January 6, 2021 | By Jake Weber
Former Albion College President Bernard T. Lomas, ’46, passed away December 24, 2020 in Grand Rapids at the age of 96. Lomas was the College’s 12th president, serving from 1970 to 1983.
A native of Mackinaw City, Mich., Lomas spent many years in ministry, giving his last decade of service at the Epworth Euclid United Methodist Church in Cleveland, Ohio. Despite the distance and demands of that profession, Lomas was also devoted to his alma mater. At the time of his appointment to the Albion presidency, he was a member of the College’s Board of Trustees and had previously held a leadership position in the Alumni Association. Upon his retirement, Lomas also became the College’s first chancellor, continuing his service to Albion well into the 1980s.
Lomas’ presidency inspired the creation in 1971 of the Bernard T. Lomas Project 250 Scholarship, a $250,000 endowment established entirely through the efforts of students in honor of his inauguration. This year marks the 50th anniversary of P250, which remains one of Albion’s top awards recognizing students who make exceptional contributions to academic and co-curricular leadership.
“He was a dear man. He was a minister, but really, he was a politician,” says Lyn Ward Healy, ’72, one of the Student Senate leaders who organized the P250 endowment drive. “We did this fundraiser, ‘Beefsteak for Bernie,’ and I think he was kind of horrified; he was always ‘Bernard T. Lomas,’ and never ‘Bernie.’ But he was a good sport about it.”
Ward Healy further explains that the $250,000 goal was selected because the Student Senate believed students needed an “audacious” project to pursue amid a turbulent period both in the country and on campus—the war in Vietnam was still raging, and the Kent State University shootings had happened just months earlier.
“Dr. Lomas came at a contentious time,” she says. “We needed something positive. I know Dr. Lomas was thrilled to be part of it.”
Honors Program and Professional Management Program (now the Carl A. Gerstacker Institute for Business and Management) were established during his tenure, along with the originally named Gerald R. Ford Institute for Public Service, believed at the time to be the first such program in the country for undergraduate students.Unwavering in his commitment to the liberal arts tradition, Lomas also embraced educational and experiential opportunities that took students beyond the classroom. The
Lomas also saw the first student participation in international internship programs, the establishment of practicums in psychology and healthcare, and academic concentrations in computer science, human services and mass communication.

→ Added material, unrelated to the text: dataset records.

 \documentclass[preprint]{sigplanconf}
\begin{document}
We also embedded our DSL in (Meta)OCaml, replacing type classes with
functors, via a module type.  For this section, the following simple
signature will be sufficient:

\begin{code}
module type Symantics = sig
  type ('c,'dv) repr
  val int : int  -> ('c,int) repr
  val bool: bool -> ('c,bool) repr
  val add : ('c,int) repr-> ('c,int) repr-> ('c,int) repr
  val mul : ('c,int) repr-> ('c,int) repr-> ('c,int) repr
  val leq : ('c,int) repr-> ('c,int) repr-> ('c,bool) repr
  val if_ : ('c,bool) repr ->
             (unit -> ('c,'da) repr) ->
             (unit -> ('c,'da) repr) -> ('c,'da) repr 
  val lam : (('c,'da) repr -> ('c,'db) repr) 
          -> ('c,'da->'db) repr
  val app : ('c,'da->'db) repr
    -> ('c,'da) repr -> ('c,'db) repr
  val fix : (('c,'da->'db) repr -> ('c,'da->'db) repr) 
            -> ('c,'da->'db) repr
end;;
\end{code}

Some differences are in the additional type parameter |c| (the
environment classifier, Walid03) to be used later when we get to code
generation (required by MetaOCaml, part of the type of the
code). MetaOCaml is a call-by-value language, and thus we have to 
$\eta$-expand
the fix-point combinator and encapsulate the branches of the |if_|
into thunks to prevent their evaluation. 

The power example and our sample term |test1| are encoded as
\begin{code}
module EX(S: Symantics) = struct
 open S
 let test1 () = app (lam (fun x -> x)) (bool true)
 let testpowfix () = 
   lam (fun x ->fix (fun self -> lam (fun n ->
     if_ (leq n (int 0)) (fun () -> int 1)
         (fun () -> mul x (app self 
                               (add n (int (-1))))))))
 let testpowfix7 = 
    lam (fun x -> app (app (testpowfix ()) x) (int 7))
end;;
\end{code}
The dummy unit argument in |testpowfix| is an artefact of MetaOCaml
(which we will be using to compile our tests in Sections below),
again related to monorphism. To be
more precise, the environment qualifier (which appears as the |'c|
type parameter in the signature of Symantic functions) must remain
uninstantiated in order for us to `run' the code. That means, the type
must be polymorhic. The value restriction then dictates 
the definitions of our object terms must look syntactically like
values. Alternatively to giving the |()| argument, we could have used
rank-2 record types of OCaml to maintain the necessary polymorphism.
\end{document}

The College completed a $15 million capital campaign during his tenure, resulting in the addition of Mudd Learning Center, Olin Hall, Herrick Theatre, Dean Aquatic Center and Sprankle-Sprandel Stadium to the campus. The Whitehouse Nature Center was also created during that time.
And Lomas would continue to peer into possibilities for Albion years after his retirement.
“Dr. Lomas never stopped beating the drum for Albion College,” says Jim Whitehouse, ’69, recalling a visit to the Lomases at their North Carolina home in 1995. “I told them I was an astronomy enthusiast and Dr. Lomas immediately took me next door to meet the neighbors, Bill and Lois Stellman, who had a beautiful 14-inch telescope mounted in an observatory above their garage. Five minutes after we arrived, that telescope and its expensive mounting apparatus became the property of Albion College! A year later, the Stellmans supported the building of an enclosure to house the instrument on the roof of Palenske Hall, where it has been in continuous use since.”
Lomas excelled in fiscal leadership, taking just two years to bring the College to a budget surplus that lasted for the remainder of his presidency. He further oversaw enrollment growth to an average student population near 1,800 in the 1970s.
Lomas’ civic engagement included serving on the Albion Improvement Committee, the American Cancer Society of Calhoun County, and the board of directors for Albion-Jackson City Bank and Trust. During his presidential tenure, he further was a consultant to the American Enterprise Institute for Public Policy Research and held leadership roles with the Association of Independent Colleges and Universities of Michigan, the Great Lakes Colleges Association, the Michigan Colleges Foundation and the Michigan Intercollegiate Athletic Association Presidents’ Committee.
Lomas’ wife of 72 years, Barbara, passed away December 27, 2019. They are survived by their son Paul Lomas and Gayle Smith Lomas ’74, three grandchildren including Torrey Lomas, ’09, three great-grandchildren, and extended family member Suzanne Scrutton, ’86, and Jennifer Scrutton Culbertson, ’88. Bernard and Barbara's son David Lomas, '73, passed away in 2004.
“Bernard and I both spoke at [longtime Director of Admissions] Frank Bonta’s funeral in 2017. He spoke without notes and it was on target and as good as I’ve ever heard him,” recalls retired Albion men’s basketball coach Mike Turner, ’69, who guided the Britons to the NCAA Division III Final Four in 1978 during Lomas’ tenure. “Usually when you talk to Bernard, it’s an hour. But he stuck to his four minutes. He was sharp right to the end.”